DATASET CONTENT: Begin

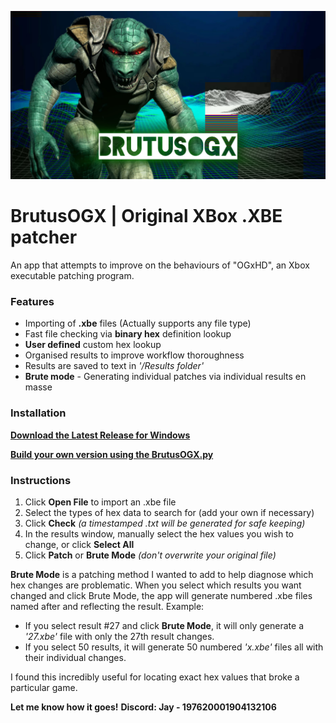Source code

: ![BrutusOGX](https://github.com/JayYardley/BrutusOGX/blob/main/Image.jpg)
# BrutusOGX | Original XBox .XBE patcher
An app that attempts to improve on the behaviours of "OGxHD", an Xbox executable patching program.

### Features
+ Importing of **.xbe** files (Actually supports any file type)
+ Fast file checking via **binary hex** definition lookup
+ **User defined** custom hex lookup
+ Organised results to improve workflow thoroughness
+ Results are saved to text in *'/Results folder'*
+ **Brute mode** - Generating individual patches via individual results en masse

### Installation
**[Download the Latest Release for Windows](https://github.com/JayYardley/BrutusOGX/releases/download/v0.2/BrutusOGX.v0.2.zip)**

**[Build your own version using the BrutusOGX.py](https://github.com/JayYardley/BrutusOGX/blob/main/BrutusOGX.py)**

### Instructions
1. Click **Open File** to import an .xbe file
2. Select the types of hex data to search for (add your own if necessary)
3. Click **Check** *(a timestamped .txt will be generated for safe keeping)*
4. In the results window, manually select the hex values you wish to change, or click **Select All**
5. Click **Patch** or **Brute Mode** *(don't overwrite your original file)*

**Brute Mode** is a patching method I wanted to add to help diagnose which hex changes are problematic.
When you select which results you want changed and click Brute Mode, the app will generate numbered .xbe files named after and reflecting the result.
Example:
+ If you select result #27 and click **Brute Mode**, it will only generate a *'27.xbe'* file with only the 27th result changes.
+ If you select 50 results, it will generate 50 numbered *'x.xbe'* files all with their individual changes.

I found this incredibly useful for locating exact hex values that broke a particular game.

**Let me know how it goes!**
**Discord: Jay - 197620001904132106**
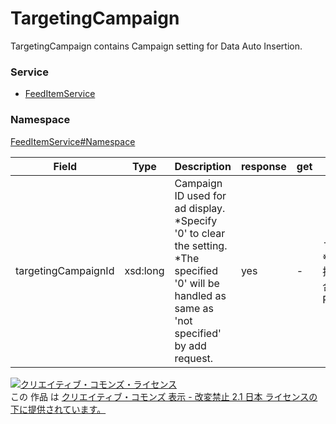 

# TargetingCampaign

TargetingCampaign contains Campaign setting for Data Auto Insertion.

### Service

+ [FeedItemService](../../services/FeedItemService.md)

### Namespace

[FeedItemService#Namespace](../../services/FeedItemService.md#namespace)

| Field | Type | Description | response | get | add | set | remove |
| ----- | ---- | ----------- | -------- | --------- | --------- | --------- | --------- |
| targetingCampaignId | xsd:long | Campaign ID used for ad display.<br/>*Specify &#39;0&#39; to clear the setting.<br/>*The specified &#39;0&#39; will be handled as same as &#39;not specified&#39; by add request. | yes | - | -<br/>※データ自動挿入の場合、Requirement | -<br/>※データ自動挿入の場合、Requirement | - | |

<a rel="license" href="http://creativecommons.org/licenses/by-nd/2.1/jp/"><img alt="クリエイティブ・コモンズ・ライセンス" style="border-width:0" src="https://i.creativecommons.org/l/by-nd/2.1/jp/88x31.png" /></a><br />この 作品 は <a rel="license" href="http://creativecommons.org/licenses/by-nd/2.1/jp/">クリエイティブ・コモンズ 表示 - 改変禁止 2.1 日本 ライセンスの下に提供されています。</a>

DATASET CONTENT: End

> **THE PROBLEM**: Copy the records exactly; no image should appear in the result.

> **RESULT**:
Source code

: ![BrutusOGX](https://github.com/JayYardley/BrutusOGX/blob/main/Image.jpg)
# BrutusOGX | Original XBox .XBE patcher
An app that attempts to improve on the behaviours of "OGxHD", an Xbox executable patching program.

### Features
+ Importing of **.xbe** files (Actually supports any file type)
+ Fast file checking via **binary hex** definition lookup
+ **User defined** custom hex lookup
+ Organised results to improve workflow thoroughness
+ Results are saved to text in *'/Results folder'*
+ **Brute mode** - Generating individual patches via individual results en masse

### Installation
**[Download the Latest Release for Windows](https://github.com/JayYardley/BrutusOGX/releases/download/v0.2/BrutusOGX.v0.2.zip)**

**[Build your own version using the BrutusOGX.py](https://github.com/JayYardley/BrutusOGX/blob/main/BrutusOGX.py)**

### Instructions
1. Click **Open File** to import an .xbe file
2. Select the types of hex data to search for (add your own if necessary)
3. Click **Check** *(a timestamped .txt will be generated for safe keeping)*
4. In the results window, manually select the hex values you wish to change, or click **Select All**
5. Click **Patch** or **Brute Mode** *(don't overwrite your original file)*

**Brute Mode** is a patching method I wanted to add to help diagnose which hex changes are problematic.
When you select which results you want changed and click Brute Mode, the app will generate numbered .xbe files named after and reflecting the result.
Example:
+ If you select result #27 and click **Brute Mode**, it will only generate a *'27.xbe'* file with only the 27th result changes.
+ If you select 50 results, it will generate 50 numbered *'x.xbe'* files all with their individual changes.

I found this incredibly useful for locating exact hex values that broke a particular game.

**Let me know how it goes!**
**Discord: Jay - 197620001904132106**

# TargetingCampaign

TargetingCampaign contains Campaign setting for Data Auto Insertion.

### Service

+ [FeedItemService](../../services/FeedItemService.md)

### Namespace

[FeedItemService#Namespace](../../services/FeedItemService.md#namespace)

| Field | Type | Description | response | get | add | set | remove |
| ----- | ---- | ----------- | -------- | --------- | --------- | --------- | --------- |
| targetingCampaignId | xsd:long | Campaign ID used for ad display.<br/>*Specify &#39;0&#39; to clear the setting.<br/>*The specified &#39;0&#39; will be handled as same as &#39;not specified&#39; by add request. | yes | - | -<br/>※データ自動挿入の場合、Requirement | -<br/>※データ自動挿入の場合、Requirement | - | |

<a rel="license" href="http://creativecommons.org/licenses/by-nd/2.1/jp/"><img alt="クリエイティブ・コモンズ・ライセンス" style="border-width:0" src="https://i.creativecommons.org/l/by-nd/2.1/jp/88x31.png" /></a><br />この 作品 は <a rel="license" href="http://creativecommons.org/licenses/by-nd/2.1/jp/">クリエイティブ・コモンズ 表示 - 改変禁止 2.1 日本 ライセンスの下に提供されています。</a>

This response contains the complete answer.